A más de un año del disparo al fotoperiodista Pablo Grillo durante la represión de Gendarmería a la marcha de jubilados, la jueza María Servini elevó a juicio oral la causa que investiga la responsabilidad del gendarme Héctor Jesús Guerrero. También ordenó extraer testimonios de la causa para continuar la investigación sobre la cadena de mando.
En marzo, la Cámara Federal de Casación Penal ratificó el procesamiento del gendarme que ahora irá a juicio por el delito de lesiones gravísimas durante la represión del 12 de marzo de 2025. La elevación a juicio había sido presentado a principios de mes por la querella, representada por el CELS y la LADH, quienes pidieron que se encuadre la causa bajo los delitos de tentativa de homicidio agravado contra Grillo, y abuso de armas agravado, por otros cinco disparos que realizó de forma prohibida esa jornada.
El gendarme acusado por el disparo había cuestionado el procesamiento. Sin embargo, la Cámara en ese momento rechazó todos los recursos y mandó a "trabar embargo" sobre los bienes y dinero del uniformado, "suficientes hasta cubrir la suma de $ 203 millones". Hoy, la jueza Servini dio por concluida la etapa de instrucción.

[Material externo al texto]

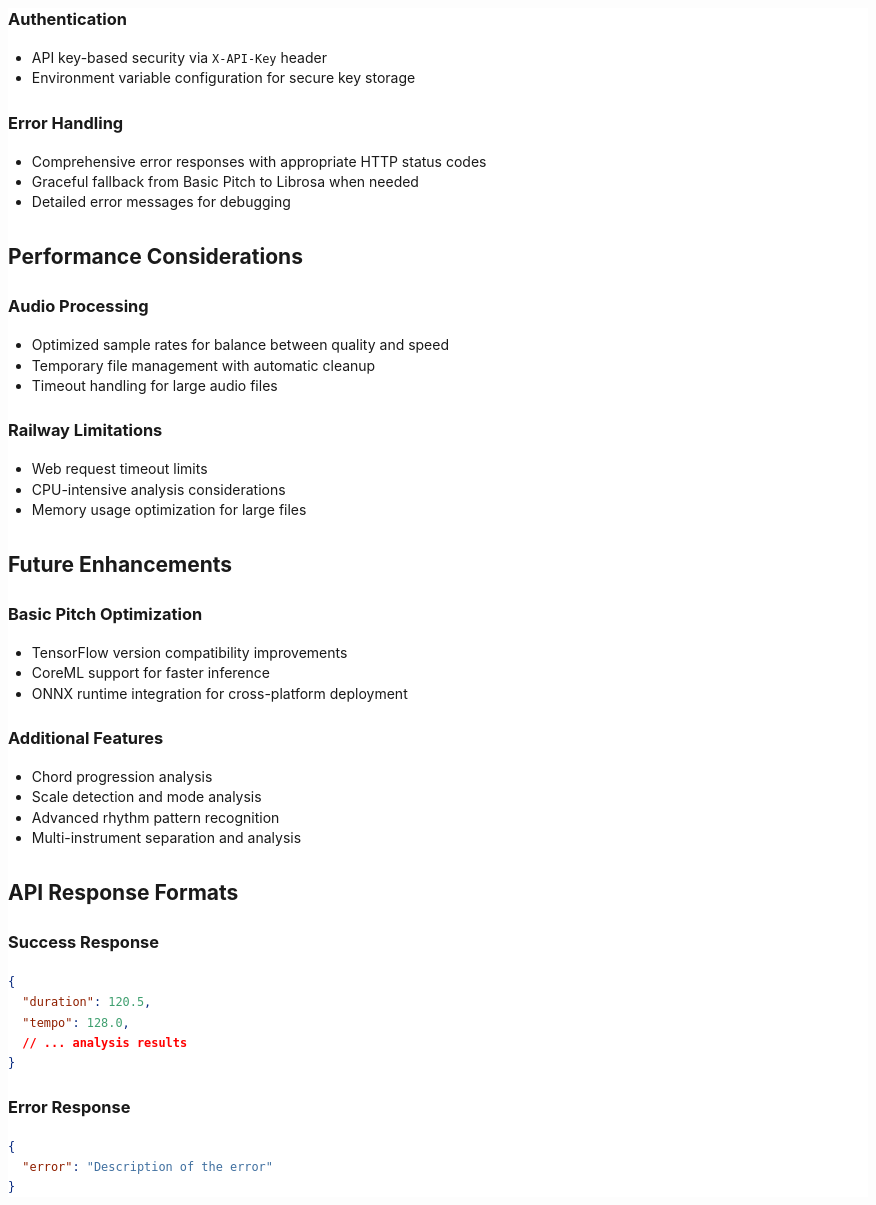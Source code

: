 ### Authentication
- API key-based security via `X-API-Key` header
- Environment variable configuration for secure key storage

### Error Handling
- Comprehensive error responses with appropriate HTTP status codes
- Graceful fallback from Basic Pitch to Librosa when needed
- Detailed error messages for debugging

## Performance Considerations

### Audio Processing
- Optimized sample rates for balance between quality and speed
- Temporary file management with automatic cleanup
- Timeout handling for large audio files

### Railway Limitations
- Web request timeout limits
- CPU-intensive analysis considerations
- Memory usage optimization for large files

## Future Enhancements

### Basic Pitch Optimization
- TensorFlow version compatibility improvements
- CoreML support for faster inference
- ONNX runtime integration for cross-platform deployment

### Additional Features
- Chord progression analysis
- Scale detection and mode analysis
- Advanced rhythm pattern recognition
- Multi-instrument separation and analysis

## API Response Formats

### Success Response
```json
{
  "duration": 120.5,
  "tempo": 128.0,
  // ... analysis results
}
```

### Error Response
```json
{
  "error": "Description of the error"
}
```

El titular de la Fiscalía en lo Criminal y Correccional Federal N°3, Eduardo Taiano, había sostenido en su resolución que Guerrero “representó un peligro concreto para la vida e integridad física de los manifestantes y lesiones gravísimas al reportero gráfico”.

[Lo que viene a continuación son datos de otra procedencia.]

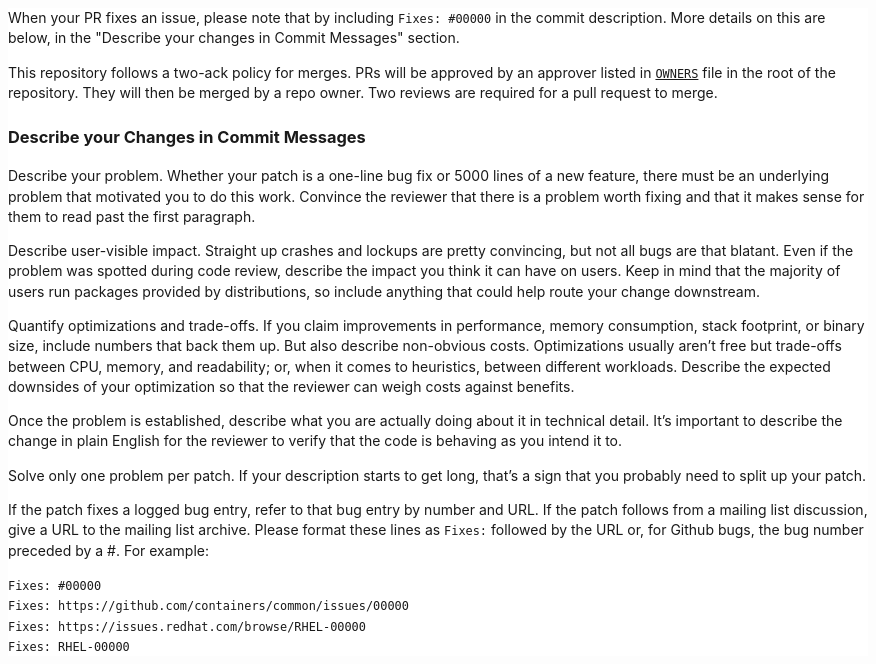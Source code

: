 When your PR fixes an issue, please note that by including `Fixes: #00000` in the commit description.
More details on this are below, in the "Describe your changes in Commit Messages" section.

This repository follows a two-ack policy for merges.
PRs will be approved by an approver listed in [`OWNERS`](OWNERS) file in the root of the repository.
They will then be merged by a repo owner. Two reviews are required for a pull request to merge.

### Describe your Changes in Commit Messages

Describe your problem.
Whether your patch is a one-line bug fix or 5000 lines of a new feature, there must be an underlying problem that motivated you to do this work.
Convince the reviewer that there is a problem worth fixing and that it makes sense for them to read past the first paragraph.

Describe user-visible impact.
Straight up crashes and lockups are pretty convincing, but not all bugs are that blatant.
Even if the problem was spotted during code review, describe the impact you think it can have on users.
Keep in mind that the majority of users run packages provided by distributions, so include anything that could help route your change downstream.

Quantify optimizations and trade-offs.
If you claim improvements in performance, memory consumption, stack footprint, or binary size, include
numbers that back them up.
But also describe non-obvious costs.
Optimizations usually aren’t free but trade-offs between CPU, memory, and readability; or, when it comes to heuristics, between different workloads.
Describe the expected downsides of your optimization so that the reviewer can weigh costs against
benefits.

Once the problem is established, describe what you are actually doing about it in technical detail.
It’s important to describe the change in plain English for the reviewer to verify that the code is behaving as you intend it to.

Solve only one problem per patch.
If your description starts to get long, that’s a sign that you probably need to split up your patch.

If the patch fixes a logged bug entry, refer to that bug entry by number and URL.
If the patch follows from a mailing list discussion, give a URL to the mailing list archive.
Please format these lines as `Fixes:` followed by the URL or, for Github bugs, the bug number preceded by a #.
For example:

```
Fixes: #00000
Fixes: https://github.com/containers/common/issues/00000
Fixes: https://issues.redhat.com/browse/RHEL-00000
Fixes: RHEL-00000
```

La fiscalía concluyó que “tras una exhaustiva investigación, se verificó que los efectivos policiales habían actuado de manera desproporcionada e irracional”.
“Esa situación comprendió los disparos efectuados de forma antirreglamentaria por el cabo primero de la Gendarmería Nacional Argentina, Héctor Jesús Guerrero, que le ocasionaron lesiones al fotorreportero Pablo Nahuel Grillo”.

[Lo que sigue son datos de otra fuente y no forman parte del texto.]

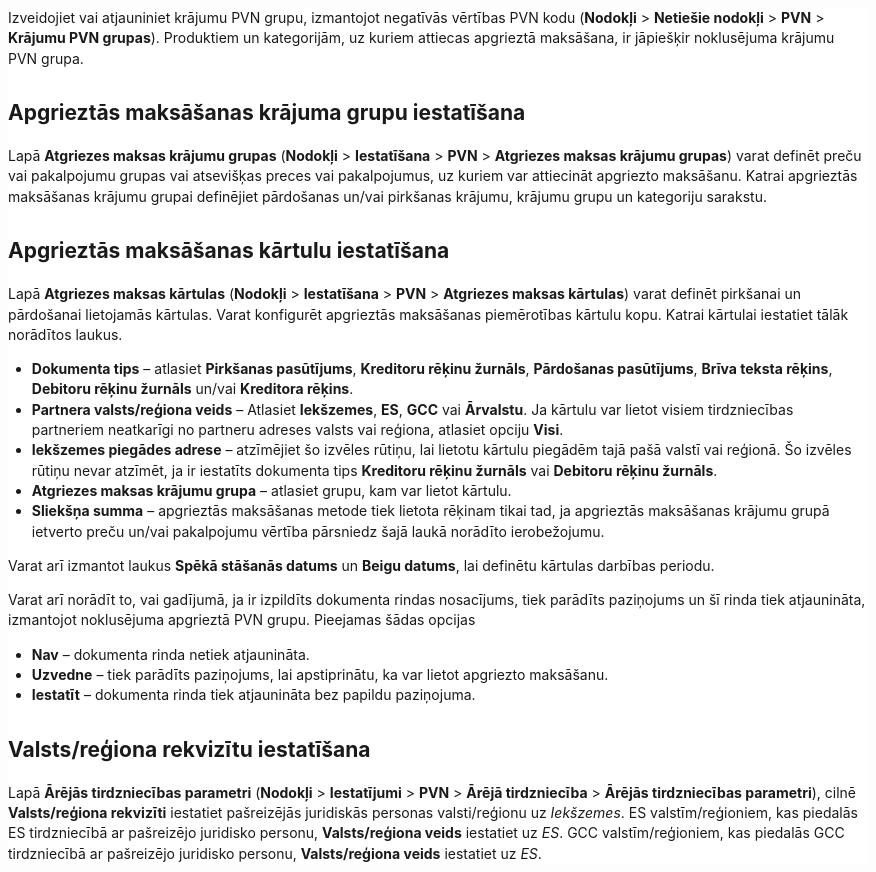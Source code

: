 <td>Izveidojiet vai atjauniniet krājumu PVN grupu, izmantojot negatīvās vērtības PVN kodu (<strong>Nodokļi</strong> &gt; <strong>Netiešie nodokļi</strong> &gt; <strong>PVN</strong> &gt; <strong>Krājumu PVN grupas</strong>). Produktiem un kategorijām, uz kuriem attiecas apgrieztā maksāšana, ir jāpiešķir noklusējuma krājumu PVN grupa.</td>
</tr>
</table>

## <a name="set-up-reverse-charge-item-groups"></a><a name="reverse-charge-item-group"></a>Apgrieztās maksāšanas krājuma grupu iestatīšana
Lapā **Atgriezes maksas krājumu grupas** (**Nodokļi** &gt; **Iestatīšana** &gt; **PVN** &gt; **Atgriezes maksas krājumu grupas**) varat definēt preču vai pakalpojumu grupas vai atsevišķas preces vai pakalpojumus, uz kuriem var attiecināt apgriezto maksāšanu. Katrai apgrieztās maksāšanas krājumu grupai definējiet pārdošanas un/vai pirkšanas krājumu, krājumu grupu un kategoriju sarakstu.

## <a name="set-up-reverse-charge-rules"></a><a name="reverse-charge-rules"></a>Apgrieztās maksāšanas kārtulu iestatīšana
Lapā **Atgriezes maksas kārtulas** (**Nodokļi** &gt; **Iestatīšana** &gt; **PVN** &gt; **Atgriezes maksas kārtulas**) varat definēt pirkšanai un pārdošanai lietojamās kārtulas. Varat konfigurēt apgrieztās maksāšanas piemērotības kārtulu kopu. Katrai kārtulai iestatiet tālāk norādītos laukus.

- **Dokumenta tips** – atlasiet **Pirkšanas pasūtījums**, **Kreditoru rēķinu žurnāls**, **Pārdošanas pasūtījums**, **Brīva teksta rēķins**, **Debitoru rēķinu žurnāls** un/vai **Kreditora rēķins**.
- **Partnera valsts/reģiona veids** – Atlasiet **Iekšzemes**, **ES**, **GCC** vai **Ārvalstu**. Ja kārtulu var lietot visiem tirdzniecības partneriem neatkarīgi no partneru adreses valsts vai reģiona, atlasiet opciju **Visi**.
- **Iekšzemes piegādes adrese** – atzīmējiet šo izvēles rūtiņu, lai lietotu kārtulu piegādēm tajā pašā valstī vai reģionā. Šo izvēles rūtiņu nevar atzīmēt, ja ir iestatīts dokumenta tips **Kreditoru rēķinu žurnāls** vai **Debitoru rēķinu žurnāls**.
- **Atgriezes maksas krājumu grupa** – atlasiet grupu, kam var lietot kārtulu.
- **Sliekšņa summa** – apgrieztās maksāšanas metode tiek lietota rēķinam tikai tad, ja apgrieztās maksāšanas krājumu grupā ietverto preču un/vai pakalpojumu vērtība pārsniedz šajā laukā norādīto ierobežojumu.

Varat arī izmantot laukus **Spēkā stāšanās datums** un **Beigu datums**, lai definētu kārtulas darbības periodu.

Varat arī norādīt to, vai gadījumā, ja ir izpildīts dokumenta rindas nosacījums, tiek parādīts paziņojums un šī rinda tiek atjaunināta, izmantojot noklusējuma apgrieztā PVN grupu. Pieejamas šādas opcijas

- **Nav** – dokumenta rinda netiek atjaunināta.
- **Uzvedne** – tiek parādīts paziņojums, lai apstiprinātu, ka var lietot apgriezto maksāšanu.
- **Iestatīt** – dokumenta rinda tiek atjaunināta bez papildu paziņojuma.

## <a name="set-up-countryregion-properties"></a><a name="Set-up-Country/region-properties"></a>Valsts/reģiona rekvizītu iestatīšana
Lapā **Ārējās tirdzniecības parametri** (**Nodokļi** &gt; **Iestatījumi** &gt; **PVN** &gt; **Ārējā tirdzniecība** &gt; **Ārējās tirdzniecības parametri**), cilnē **Valsts/reģiona rekvizīti** iestatiet pašreizējās juridiskās personas valsti/reģionu uz *Iekšzemes*. ES valstīm/reģioniem, kas piedalās ES tirdzniecībā ar pašreizējo juridisko personu, **Valsts/reģiona veids** iestatiet uz *ES*. GCC valstīm/reģioniem, kas piedalās GCC tirdzniecībā ar pašreizējo juridisko personu, **Valsts/reģiona veids** iestatiet uz *ES*.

Según recalcó la fiscalía, el gendarme contaba al momento de los hechos con “la formación y capacitación necesaria para aplicar correctamente lo establecido en el manual técnico del arma utilizada y en las normas que regulan el uso de la fuerza en el desempeño de su función”.
“No obstante, ejerció las potestades conferidas debido a su cargo de manera abusiva al efectuar disparos de forma antirreglamentaria (en ángulo horizontal) contra un reportero gráfico que no representaba peligro alguno, y contra manifestantes que tampoco constituían amenaza”, dijo.
Qué pasó con Pablo Grillo
El 12 de marzo de 2025, durante una de las marchas en defensa de los jubilados en las inmediaciones del Congreso, Guerrero se encontraba junto a un camión hidrante de la Policía Federal en la intersección de Hipólito Yrigoyen y Solís cuando efectuó varios disparos con una pistola lanzagases marca “Federal y Halcón”, según la reconstrucción policial.
A juicio de Taiano, entre las 17:05 y las 17:25 Guerrero efectuó seis disparos que representaron “un peligro concreto para la vida e integridad física de las personas allí presentes, mientras que aquel realizado a las 17:18 hirió en la cabeza al reportero gráfico Pablo Nahuel Grillo, causándole lesiones gravísimas”.
A las 17:18:05, uno de los proyectiles impactó en la cabeza de Grillo, que estaba a unos 50 metros en posición de cuclillas tomando fotografías. Las pericias balísticas y los análisis de videos aportados por medios de comunicación y organismos como el “Mapa de la Policía” determinaron que el efectivo disparó de forma casi horizontal, con una inclinación de 1,5°, y no en parábola hacia arriba, como indican los protocolos.
El impacto provocó una fractura expuesta de cráneo y hematomas cerebrales severos que requirieron múltiples cirugías, incluida una craneoplastía bilateral. A principios de este año, Grillo recibió el alta y regresó a su casa en Lanús, aunque continúa con secuelas neurológicas y motoras que demandan tratamiento diario.